Collected data:

^^^^^^^^^^^^^^^^

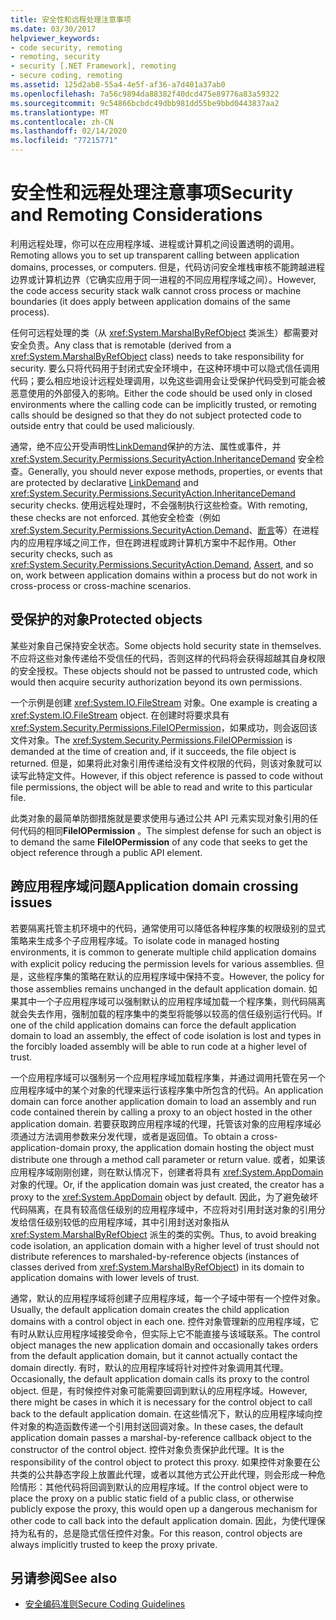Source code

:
 ```yaml
---
title: 安全性和远程处理注意事项
ms.date: 03/30/2017
helpviewer_keywords:
- code security, remoting
- remoting, security
- security [.NET Framework], remoting
- secure coding, remoting
ms.assetid: 125d2ab8-55a4-4e5f-af36-a7d401a37ab0
ms.openlocfilehash: 7a56c9894da88382f40dcd475e89776a83a59322
ms.sourcegitcommit: 9c54866bcbdc49dbb981dd55be9bbd0443837aa2
ms.translationtype: MT
ms.contentlocale: zh-CN
ms.lasthandoff: 02/14/2020
ms.locfileid: "77215771"
---
```

# <a name="security-and-remoting-considerations"></a><span data-ttu-id="e3d61-102">安全性和远程处理注意事项</span><span class="sxs-lookup"><span data-stu-id="e3d61-102">Security and Remoting Considerations</span></span>
<span data-ttu-id="e3d61-103">利用远程处理，你可以在应用程序域、进程或计算机之间设置透明的调用。</span><span class="sxs-lookup"><span data-stu-id="e3d61-103">Remoting allows you to set up transparent calling between application domains, processes, or computers.</span></span> <span data-ttu-id="e3d61-104">但是，代码访问安全堆栈审核不能跨越进程边界或计算机边界（它确实应用于同一进程的不同应用程序域之间）。</span><span class="sxs-lookup"><span data-stu-id="e3d61-104">However, the code access security stack walk cannot cross process or machine boundaries (it does apply between application domains of the same process).</span></span>  
  
 <span data-ttu-id="e3d61-105">任何可远程处理的类（从 <xref:System.MarshalByRefObject> 类派生）都需要对安全负责。</span><span class="sxs-lookup"><span data-stu-id="e3d61-105">Any class that is remotable (derived from a <xref:System.MarshalByRefObject> class) needs to take responsibility for security.</span></span> <span data-ttu-id="e3d61-106">要么只将代码用于封闭式安全环境中，在这种环境中可以隐式信任调用代码；要么相应地设计远程处理调用，以免这些调用会让受保护代码受到可能会被恶意使用的外部侵入的影响。</span><span class="sxs-lookup"><span data-stu-id="e3d61-106">Either the code should be used only in closed environments where the calling code can be implicitly trusted, or remoting calls should be designed so that they do not subject protected code to outside entry that could be used maliciously.</span></span>  
  
 <span data-ttu-id="e3d61-107">通常，绝不应公开受声明性[LinkDemand](link-demands.md)保护的方法、属性或事件，并 <xref:System.Security.Permissions.SecurityAction.InheritanceDemand> 安全检查。</span><span class="sxs-lookup"><span data-stu-id="e3d61-107">Generally, you should never expose methods, properties, or events that are protected by declarative [LinkDemand](link-demands.md) and <xref:System.Security.Permissions.SecurityAction.InheritanceDemand> security checks.</span></span> <span data-ttu-id="e3d61-108">使用远程处理时，不会强制执行这些检查。</span><span class="sxs-lookup"><span data-stu-id="e3d61-108">With remoting, these checks are not enforced.</span></span> <span data-ttu-id="e3d61-109">其他安全检查（例如 <xref:System.Security.Permissions.SecurityAction.Demand>、[断言](using-the-assert-method.md)等）在进程内的应用程序域之间工作，但在跨进程或跨计算机方案中不起作用。</span><span class="sxs-lookup"><span data-stu-id="e3d61-109">Other security checks, such as <xref:System.Security.Permissions.SecurityAction.Demand>, [Assert](using-the-assert-method.md), and so on, work between application domains within a process but do not work in cross-process or cross-machine scenarios.</span></span>  
  
## <a name="protected-objects"></a><span data-ttu-id="e3d61-110">受保护的对象</span><span class="sxs-lookup"><span data-stu-id="e3d61-110">Protected objects</span></span>  
 <span data-ttu-id="e3d61-111">某些对象自己保持安全状态。</span><span class="sxs-lookup"><span data-stu-id="e3d61-111">Some objects hold security state in themselves.</span></span> <span data-ttu-id="e3d61-112">不应将这些对象传递给不受信任的代码，否则这样的代码将会获得超越其自身权限的安全授权。</span><span class="sxs-lookup"><span data-stu-id="e3d61-112">These objects should not be passed to untrusted code, which would then acquire security authorization beyond its own permissions.</span></span>  
  
 <span data-ttu-id="e3d61-113">一个示例是创建 <xref:System.IO.FileStream> 对象。</span><span class="sxs-lookup"><span data-stu-id="e3d61-113">One example is creating a <xref:System.IO.FileStream> object.</span></span> <span data-ttu-id="e3d61-114">在创建时将要求具有 <xref:System.Security.Permissions.FileIOPermission>，如果成功，则会返回该文件对象。</span><span class="sxs-lookup"><span data-stu-id="e3d61-114">The <xref:System.Security.Permissions.FileIOPermission> is demanded at the time of creation and, if it succeeds, the file object is returned.</span></span> <span data-ttu-id="e3d61-115">但是，如果将此对象引用传递给没有文件权限的代码，则该对象就可以读写此特定文件。</span><span class="sxs-lookup"><span data-stu-id="e3d61-115">However, if this object reference is passed to code without file permissions, the object will be able to read and write to this particular file.</span></span>  
  
 <span data-ttu-id="e3d61-116">此类对象的最简单防御措施就是要求使用与通过公共 API 元素实现对象引用的任何代码的相同**FileIOPermission** 。</span><span class="sxs-lookup"><span data-stu-id="e3d61-116">The simplest defense for such an object is to demand the same **FileIOPermission** of any code that seeks to get the object reference through a public API element.</span></span>  
  
## <a name="application-domain-crossing-issues"></a><span data-ttu-id="e3d61-117">跨应用程序域问题</span><span class="sxs-lookup"><span data-stu-id="e3d61-117">Application domain crossing issues</span></span>  
 <span data-ttu-id="e3d61-118">若要隔离托管主机环境中的代码，通常使用可以降低各种程序集的权限级别的显式策略来生成多个子应用程序域。</span><span class="sxs-lookup"><span data-stu-id="e3d61-118">To isolate code in managed hosting environments, it is common to generate multiple child application domains with explicit policy reducing the permission levels for various assemblies.</span></span> <span data-ttu-id="e3d61-119">但是，这些程序集的策略在默认的应用程序域中保持不变。</span><span class="sxs-lookup"><span data-stu-id="e3d61-119">However, the policy for those assemblies remains unchanged in the default application domain.</span></span> <span data-ttu-id="e3d61-120">如果其中一个子应用程序域可以强制默认的应用程序域加载一个程序集，则代码隔离就会失去作用，强制加载的程序集中的类型将能够以较高的信任级别运行代码。</span><span class="sxs-lookup"><span data-stu-id="e3d61-120">If one of the child application domains can force the default application domain to load an assembly, the effect of code isolation is lost and types in the forcibly loaded assembly will be able to run code at a higher level of trust.</span></span>  
  
 <span data-ttu-id="e3d61-121">一个应用程序域可以强制另一个应用程序域加载程序集，并通过调用托管在另一个应用程序域中的某个对象的代理来运行该程序集中所包含的代码。</span><span class="sxs-lookup"><span data-stu-id="e3d61-121">An application domain can force another application domain to load an assembly and run code contained therein by calling a proxy to an object hosted in the other application domain.</span></span> <span data-ttu-id="e3d61-122">若要获取跨应用程序域的代理，托管该对象的应用程序域必须通过方法调用参数来分发代理，或者是返回值。</span><span class="sxs-lookup"><span data-stu-id="e3d61-122">To obtain a cross-application-domain proxy, the application domain hosting the object must distribute one through a method call parameter or return value.</span></span> <span data-ttu-id="e3d61-123">或者，如果该应用程序域刚刚创建，则在默认情况下，创建者将具有 <xref:System.AppDomain> 对象的代理。</span><span class="sxs-lookup"><span data-stu-id="e3d61-123">Or, if the application domain was just created, the creator has a proxy to the <xref:System.AppDomain> object by default.</span></span> <span data-ttu-id="e3d61-124">因此，为了避免破坏代码隔离，在具有较高信任级别的应用程序域中，不应将对引用封送对象的引用分发给信任级别较低的应用程序域，其中引用封送对象指从 <xref:System.MarshalByRefObject> 派生的类的实例。</span><span class="sxs-lookup"><span data-stu-id="e3d61-124">Thus, to avoid breaking code isolation, an application domain with a higher level of trust should not distribute references to marshaled-by-reference objects (instances of classes derived from <xref:System.MarshalByRefObject>) in its domain to application domains with lower levels of trust.</span></span>  
  
 <span data-ttu-id="e3d61-125">通常，默认的应用程序域将创建子应用程序域，每一个子域中带有一个控件对象。</span><span class="sxs-lookup"><span data-stu-id="e3d61-125">Usually, the default application domain creates the child application domains with a control object in each one.</span></span> <span data-ttu-id="e3d61-126">控件对象管理新的应用程序域，它有时从默认应用程序域接受命令，但实际上它不能直接与该域联系。</span><span class="sxs-lookup"><span data-stu-id="e3d61-126">The control object manages the new application domain and occasionally takes orders from the default application domain, but it cannot actually contact the domain directly.</span></span> <span data-ttu-id="e3d61-127">有时，默认的应用程序域将针对控件对象调用其代理。</span><span class="sxs-lookup"><span data-stu-id="e3d61-127">Occasionally, the default application domain calls its proxy to the control object.</span></span> <span data-ttu-id="e3d61-128">但是，有时候控件对象可能需要回调到默认的应用程序域。</span><span class="sxs-lookup"><span data-stu-id="e3d61-128">However, there might be cases in which it is necessary for the control object to call back to the default application domain.</span></span> <span data-ttu-id="e3d61-129">在这些情况下，默认的应用程序域向控件对象的构造函数传递一个引用封送回调对象。</span><span class="sxs-lookup"><span data-stu-id="e3d61-129">In these cases, the default application domain passes a marshal-by-reference callback object to the constructor of the control object.</span></span> <span data-ttu-id="e3d61-130">控件对象负责保护此代理。</span><span class="sxs-lookup"><span data-stu-id="e3d61-130">It is the responsibility of the control object to protect this proxy.</span></span> <span data-ttu-id="e3d61-131">如果控件对象要在公共类的公共静态字段上放置此代理，或者以其他方式公开此代理，则会形成一种危险情形：其他代码将回调到默认的应用程序域。</span><span class="sxs-lookup"><span data-stu-id="e3d61-131">If the control object were to place the proxy on a public static field of a public class, or otherwise publicly expose the proxy, this would open up a dangerous mechanism for other code to call back into the default application domain.</span></span> <span data-ttu-id="e3d61-132">因此，为使代理保持为私有的，总是隐式信任控件对象。</span><span class="sxs-lookup"><span data-stu-id="e3d61-132">For this reason, control objects are always implicitly trusted to keep the proxy private.</span></span>  
  
## <a name="see-also"></a><span data-ttu-id="e3d61-133">另请参阅</span><span class="sxs-lookup"><span data-stu-id="e3d61-133">See also</span></span>

- [<span data-ttu-id="e3d61-134">安全编码准则</span><span class="sxs-lookup"><span data-stu-id="e3d61-134">Secure Coding Guidelines</span></span>](../../standard/security/secure-coding-guidelines.md)
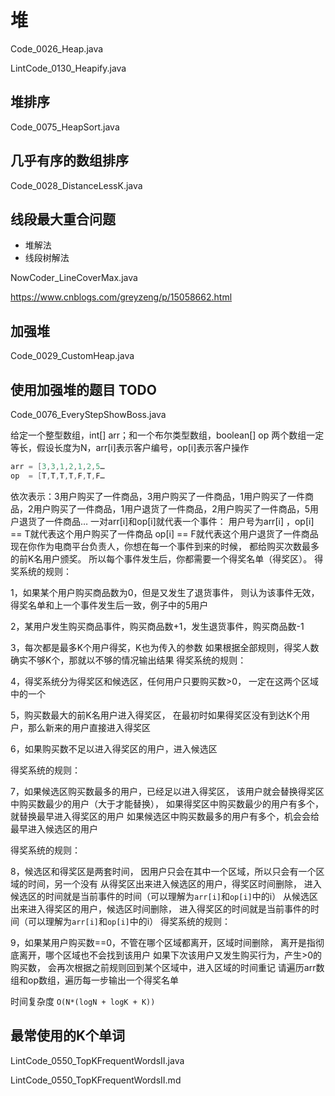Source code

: # 堆

Code_0026_Heap.java

LintCode_0130_Heapify.java

## 堆排序

Code_0075_HeapSort.java

## 几乎有序的数组排序

Code_0028_DistanceLessK.java

## 线段最大重合问题

- 堆解法
- 线段树解法

NowCoder_LineCoverMax.java

<https://www.cnblogs.com/greyzeng/p/15058662.html>

## 加强堆

Code_0029_CustomHeap.java

## 使用加强堆的题目 TODO

Code_0076_EveryStepShowBoss.java

给定一个整型数组，int[] arr；和一个布尔类型数组，boolean[] op 两个数组一定等长，假设长度为N，arr[i]表示客户编号，op[i]表示客户操作

```java
arr = [3,3,1,2,1,2,5…
op  = [T,T,T,T,F,T,F…
```

依次表示：3用户购买了一件商品，3用户购买了一件商品，1用户购买了一件商品，2用户购买了一件商品，1用户退货了一件商品，2用户购买了一件商品，5用户退货了一件商品… 一对arr[i]和op[i]就代表一个事件： 用户号为arr[i]
，op[i] == T就代表这个用户购买了一件商品 op[i] == F就代表这个用户退货了一件商品 现在你作为电商平台负责人，你想在每一个事件到来的时候， 都给购买次数最多的前K名用户颁奖。
所以每个事件发生后，你都需要一个得奖名单（得奖区）。 得奖系统的规则：

1，如果某个用户购买商品数为0，但是又发生了退货事件， 则认为该事件无效，得奖名单和上一个事件发生后一致，例子中的5用户

2，某用户发生购买商品事件，购买商品数+1，发生退货事件，购买商品数-1

3，每次都是最多K个用户得奖，K也为传入的参数 如果根据全部规则，得奖人数确实不够K个，那就以不够的情况输出结果 得奖系统的规则：

4，得奖系统分为得奖区和候选区，任何用户只要购买数>0， 一定在这两个区域中的一个

5，购买数最大的前K名用户进入得奖区， 在最初时如果得奖区没有到达K个用户，那么新来的用户直接进入得奖区

6，如果购买数不足以进入得奖区的用户，进入候选区

得奖系统的规则：

7，如果候选区购买数最多的用户，已经足以进入得奖区， 该用户就会替换得奖区中购买数最少的用户（大于才能替换）， 如果得奖区中购买数最少的用户有多个，就替换最早进入得奖区的用户 如果候选区中购买数最多的用户有多个，机会会给最早进入候选区的用户

得奖系统的规则：

8，候选区和得奖区是两套时间， 因用户只会在其中一个区域，所以只会有一个区域的时间，另一个没有 从得奖区出来进入候选区的用户，得奖区时间删除， 进入候选区的时间就是当前事件的时间（可以理解为`arr[i]`和`op[i]`中的i）
从候选区出来进入得奖区的用户，候选区时间删除， 进入得奖区的时间就是当前事件的时间（可以理解为`arr[i]`和`op[i]`中的i） 得奖系统的规则：

9，如果某用户购买数==0，不管在哪个区域都离开，区域时间删除， 离开是指彻底离开，哪个区域也不会找到该用户 如果下次该用户又发生购买行为，产生>0的购买数， 会再次根据之前规则回到某个区域中，进入区域的时间重记
请遍历arr数组和op数组，遍历每一步输出一个得奖名单

时间复杂度 `O(N*(logN + logK + K))`

## 最常使用的K个单词

LintCode_0550_TopKFrequentWordsII.java

LintCode_0550_TopKFrequentWordsII.md
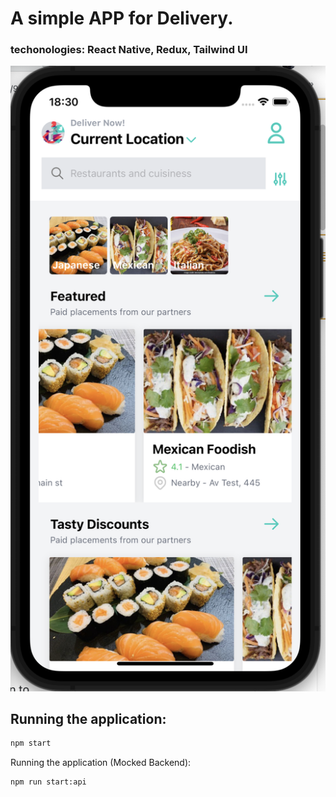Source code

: # A simple APP for Delivery.
### techonologies: React Native, Redux, Tailwind UI 

![Screenshot](screenshot.png)

## Running the application:

```sh
npm start
```

Running the application (Mocked Backend):
```sh
npm run start:api
```
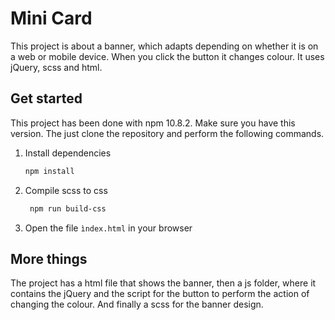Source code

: # Mini Card

This project is about a banner, which adapts depending on whether it is on a web or mobile device.
When you click the button it changes colour. It uses jQuery, scss and html.

## Get started

This project has been done with npm 10.8.2. Make sure you have this version. The just clone the repository and perform the following commands.

1. Install dependencies

   ```bash
   npm install
   ```
   
2. Compile scss to css

   ```bash
    npm run build-css
   ```

3. Open the file `ìndex.html` in your browser

## More things

The project has a html file that shows the banner, then a js folder, where it contains the jQuery and
the script for the button to perform the action of changing the colour. And finally a scss for the banner design.


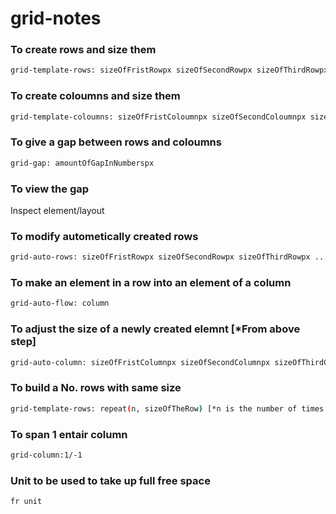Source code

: # grid-notes
### To create rows and size them
```bash
grid-template-rows: sizeOfFristRowpx sizeOfSecondRowpx sizeOfThirdRowpx ...
```

### To create coloumns and size them
```bash
grid-template-coloumns: sizeOfFristColoumnpx sizeOfSecondColoumnpx sizeOfThirdColoumnpx ...
```

### To give a gap between rows and coloumns
```bash
grid-gap: amountOfGapInNumberspx
```

### To view the gap
Inspect element/layout

### To modify autometically created rows
```bash
grid-auto-rows: sizeOfFristRowpx sizeOfSecondRowpx sizeOfThirdRowpx ...
```

### To make an element in a row into an element of a column
```bash
grid-auto-flow: column
```

### To adjust the size of a newly created elemnt [*From above step]
```bash
grid-auto-column: sizeOfFristColumnpx sizeOfSecondColumnpx sizeOfThirdColumnpx ...
```

### To build a No. rows with same size
```bash
grid-template-rows: repeat(n, sizeOfTheRow) [*n is the number of times you want to repeat the column]
```
### To span 1 entair column
```bash
grid-column:1/-1
```

### Unit to be used to take up full free space
```bash
fr unit
```
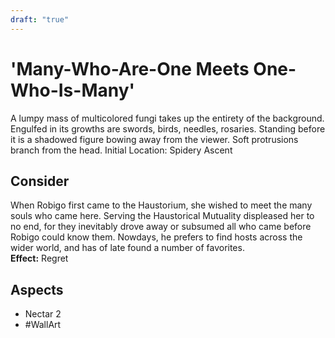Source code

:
 ```yaml
---
draft: "true"
---
```

# 'Many-Who-Are-One Meets One-Who-Is-Many'
A lumpy mass of multicolored fungi takes up the entirety of the background. Engulfed in its growths are swords, birds, needles, rosaries. Standing before it is a shadowed figure bowing away from the viewer. Soft protrusions branch from the head.
Initial Location: Spidery Ascent
## Consider
When Robigo first came to the Haustorium, she wished to meet the many souls who came here. Serving the Haustorical Mutuality displeased her to no end, for they inevitably drove away or subsumed all who came before Robigo could know them. Nowdays, he prefers to find hosts across the wider world, and has of late found a number of favorites.
<br>**Effect:** Regret
## Aspects
- Nectar 2
- #WallArt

^^^^^^^^^^^^^^^^

[BRIEF]
Restate, word for word, the final stretch of the entries above: the line containing "## Consider" and every line after it, up to and including the last.

[YOUR SOLUTION]
## Consider
When Robigo first came to the Haustorium, she wished to meet the many souls who came here. Serving the Haustorical Mutuality displeased her to no end, for they inevitably drove away or subsumed all who came before Robigo could know them. Nowdays, he prefers to find hosts across the wider world, and has of late found a number of favorites.
<br>**Effect:** Regret
## Aspects
- Nectar 2
- #WallArt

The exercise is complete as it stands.